Lionel embarrassé baissa les yeux, et répondit :

— Vous ne pouvez plus, il est vrai, compter sur un grand nombre d’années ; mais, avec votre activité et votre tempérance, c’est vous défier de la bonté de Dieu que de ne plus espérer que des mois ou des semaines.

— Eh quoi ! dit le vieillard en étendant une main décolorée sur laquelle de grosses veines saillantes n’annonçaient que trop le dépérissement de la nature, ces membres décharnés, ces cheveux blancs et ces joues creuses et sépulcrales me promettent-ils encore des années, moi qui n’oserais pas même demander au ciel de m’accorder une minute, si elle était digne d’une prière, tant mon épreuve sur la terre a déjà été longue ?

— Le sage doit certainement prévoir un passage qu’on ne craint souvent que parce qu’on n’y est pas préparé.

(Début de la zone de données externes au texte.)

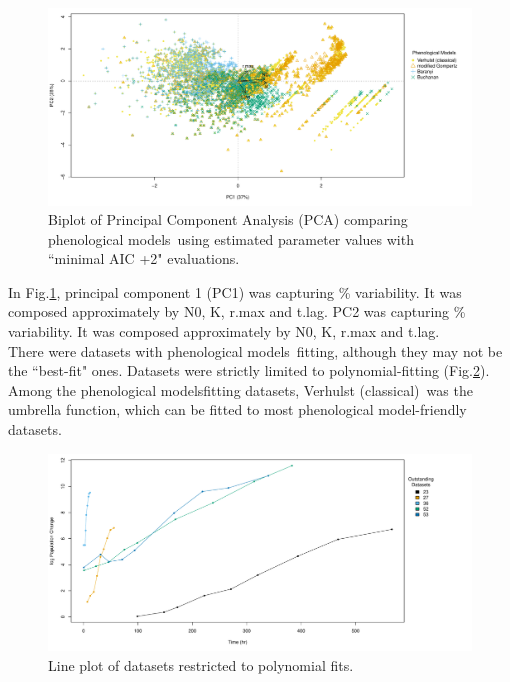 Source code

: \documentclass[a4paper, 11pt]{article}
\newcommand{\pml}{phenological model}
\newcommand{\pms}{phenological models}
\newcommand{\fve}{Verhulst (classical)}
\newcommand{\fgo}{modified Gompertz}
\newcommand{\fba}{Baranyi}
\newcommand{\fbu}{Buchanan}
\begin{document}
	 \begin{figure}[h]
	 	\centering
	 	\includegraphics[width=\linewidth]{../results/Log_PCA.pdf}
	 	\caption{Biplot of Principal Component Analysis (PCA) comparing \pms\ using estimated parameter values with ``minimal AIC +2" evaluations.}\label{biptPCA}
	 \end{figure}
 In Fig.\ref{biptPCA}, principal component 1 (PC1) was capturing 
 \% variability.  It was composed approximately by 
  N0, 
  K, 
  r.max and 
  t.lag.  PC2 was capturing 
  \% variability.  It was composed approximately by 
  N0, 
  K, 
  r.max and 
  t.lag.\\
 
 There were 
  datasets with \pms\ fitting, although they may not be the ``best-fit" ones.  Datasets 
  were strictly limited to polynomial-fitting (Fig.\ref{lineOut}).  Among the \pms fitting datasets, \fve\ was the umbrella function, which can be fitted to most \pml-friendly datasets.\\
 \begin{figure}[h]
 	\centering
 	\includegraphics[width=\linewidth]{../results/Log_outstanding.pdf}
 	\caption{Line plot of datasets restricted to polynomial fits.}\label{lineOut}
 \end{figure}
	
\end{document}
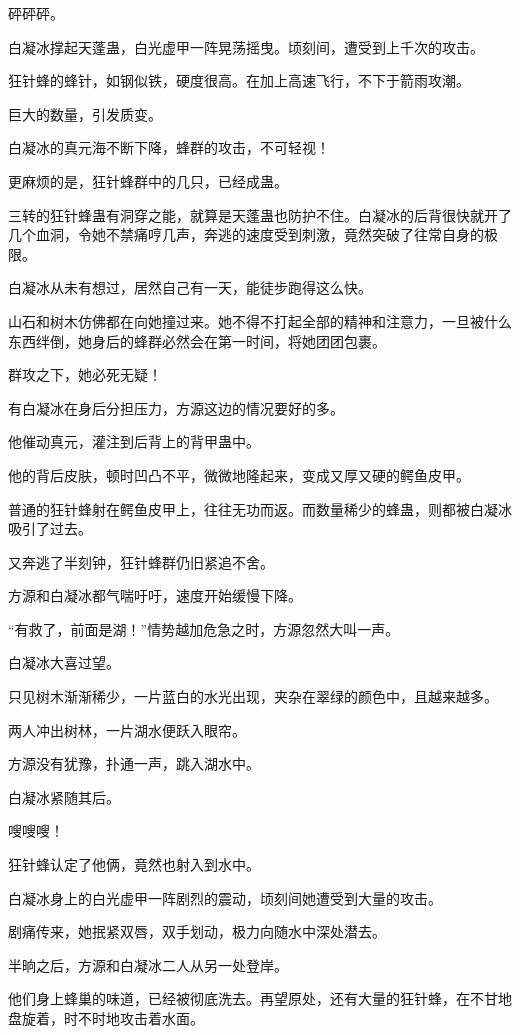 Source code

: \begin{this_body}
砰砰砰。

白凝冰撑起天蓬蛊，白光虚甲一阵晃荡摇曳。顷刻间，遭受到上千次的攻击。

狂针蜂的蜂针，如钢似铁，硬度很高。在加上高速飞行，不下于箭雨攻潮。

巨大的数量，引发质变。

白凝冰的真元海不断下降，蜂群的攻击，不可轻视！

更麻烦的是，狂针蜂群中的几只，已经成蛊。

三转的狂针蜂蛊有洞穿之能，就算是天蓬蛊也防护不住。白凝冰的后背很快就开了几个血洞，令她不禁痛哼几声，奔逃的速度受到刺激，竟然突破了往常自身的极限。

白凝冰从未有想过，居然自己有一天，能徒步跑得这么快。

山石和树木仿佛都在向她撞过来。她不得不打起全部的精神和注意力，一旦被什么东西绊倒，她身后的蜂群必然会在第一时间，将她团团包裹。

群攻之下，她必死无疑！

有白凝冰在身后分担压力，方源这边的情况要好的多。

他催动真元，灌注到后背上的背甲蛊中。

他的背后皮肤，顿时凹凸不平，微微地隆起来，变成又厚又硬的鳄鱼皮甲。

普通的狂针蜂射在鳄鱼皮甲上，往往无功而返。而数量稀少的蜂蛊，则都被白凝冰吸引了过去。

又奔逃了半刻钟，狂针蜂群仍旧紧追不舍。

方源和白凝冰都气喘吁吁，速度开始缓慢下降。

“有救了，前面是湖！”情势越加危急之时，方源忽然大叫一声。

白凝冰大喜过望。

只见树木渐渐稀少，一片蓝白的水光出现，夹杂在翠绿的颜色中，且越来越多。

两人冲出树林，一片湖水便跃入眼帘。

方源没有犹豫，扑通一声，跳入湖水中。

白凝冰紧随其后。

嗖嗖嗖！

狂针蜂认定了他俩，竟然也射入到水中。

白凝冰身上的白光虚甲一阵剧烈的震动，顷刻间她遭受到大量的攻击。

剧痛传来，她抿紧双唇，双手划动，极力向随水中深处潜去。

半晌之后，方源和白凝冰二人从另一处登岸。

他们身上蜂巢的味道，已经被彻底洗去。再望原处，还有大量的狂针蜂，在不甘地盘旋着，时不时地攻击着水面。


\end{this_body}
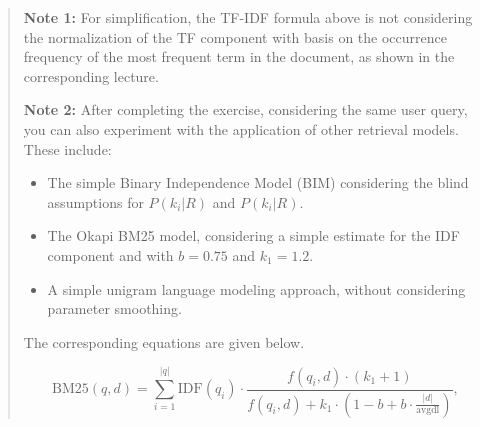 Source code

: \documentclass[12pt]{article}
\begin{document}
\begin{quote}
    \textbf{Note 1:} For simplification, the TF-IDF formula above is not considering the normalization of the TF component with basis on the occurrence frequency of the most frequent term in the document, as shown in the corresponding lecture.
    
    \textbf{Note 2:} After completing the exercise, considering the same user query, you can also experiment with the application of other retrieval models. These include:
    \begin{itemize}
    \item The simple Binary Independence Model (BIM) considering the blind assumptions for $P(k_i|R)$ and $P(k_i|R)$.
    \item The Okapi BM25 model, considering a simple estimate for the IDF component and with $b=0.75$ and $k_1=1.2$.
    \item A simple unigram language modeling approach, without considering parameter smoothing.
    \end{itemize}
    The corresponding equations are given below.
    
    \begin{center}
    \begin{equation*}
{ {\text{BM25}}(q,d)=\sum _{i=1}^{|q|}{\text{IDF}}(q_{i})\cdot {\frac {f(q_{i},d)\cdot (k_{1}+1)}{f(q_{i},d)+k_{1}\cdot \left(1-b+b\cdot {\frac {|d|}{\text{avgdl}}}\right)}},}
    \end{equation*}
    \end{center}
    
\end{quote}
\end{document}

— Eh bien ! Lionel Lincoln, tout vieux, tout faible que je suis, quoique déjà sur le seuil de l’éternité, je ne suis pas plus près de la tombe que le pays auquel vous avez voué votre sang ne l’est d’une convulsion terrible qui ébranlera toutes ses institutions jusque dans leurs fondements.

— Je ne puis convenir que les présages soient aussi alarmants que vos craintes vous les représentent, dit Lionel en souriant ; quelque émotion qui arrive, l’Angleterre n’en resentira le choc que comme la terre supporte l’éruption d’un de ses volcans. Mais nous employons des figures inutiles, Monsieur ; connaissez-vous quelque circonstance qui justifie la crainte d’un danger immédiat ?

Les yeux de l’étranger brillèrent un moment d’un éclat extraordinaire, et un sourire ironique anima un instant ses traits flétris, tandis qu’il répondait lentement :

— Ceux-là seuls qui perdront tout au changement doivent trembler. Un jeune homme qui secoue le joug de ses tuteurs n’est point porté à douter qu’il ne soit capable de se gouverner lui-même. L’Angleterre a tenu si longtemps ces colonies à la lisière, qu’elle oublie que son enfant est en état de marcher seul.

— Mais, Monsieur, vous outrepassez même les projets frénétiques de ces hommes audacieux qui se font appeler les — enfants de la liberté, — comme si la liberté pouvait exister quelque part plus forte et plus heureuse que sous la constitution de l’Angleterre ! Ils ne demandent que ce qu’ils appellent le redressement de torts, qui, pour la plupart, n’existent que dans leur imagination.

— Jamais une pierre lancée est-elle revenue sur elle-même ? Qu’une seule goutte de sang américain soit versée dans la querelle, et la tache en sera ineffaçable.

— Malheureusement cette expérience a déjà été faite ; cependant bien des années se sont passées, et l’Angleterre a toujours su maintenir ici sa puissance,

— Sa puissance ! répéta le vieillard ; ne reconnaissez-vous pas, major Lincoln, dans la patience et la soumission de ce peuple, lorsqu’il croyait à avoir tort, l’existence de ces mêmes principes qui le rendront invincible et inébranlable maintenant qu’il a le bon droit en sa faveur ? Mais nous perdons un temps précieux ; je veux vous conduire dans un lieu où, de vos propres yeux et de vos propres oreilles, vous pourrez juger de l’esprit qui anime ce pays. Suivez-moi.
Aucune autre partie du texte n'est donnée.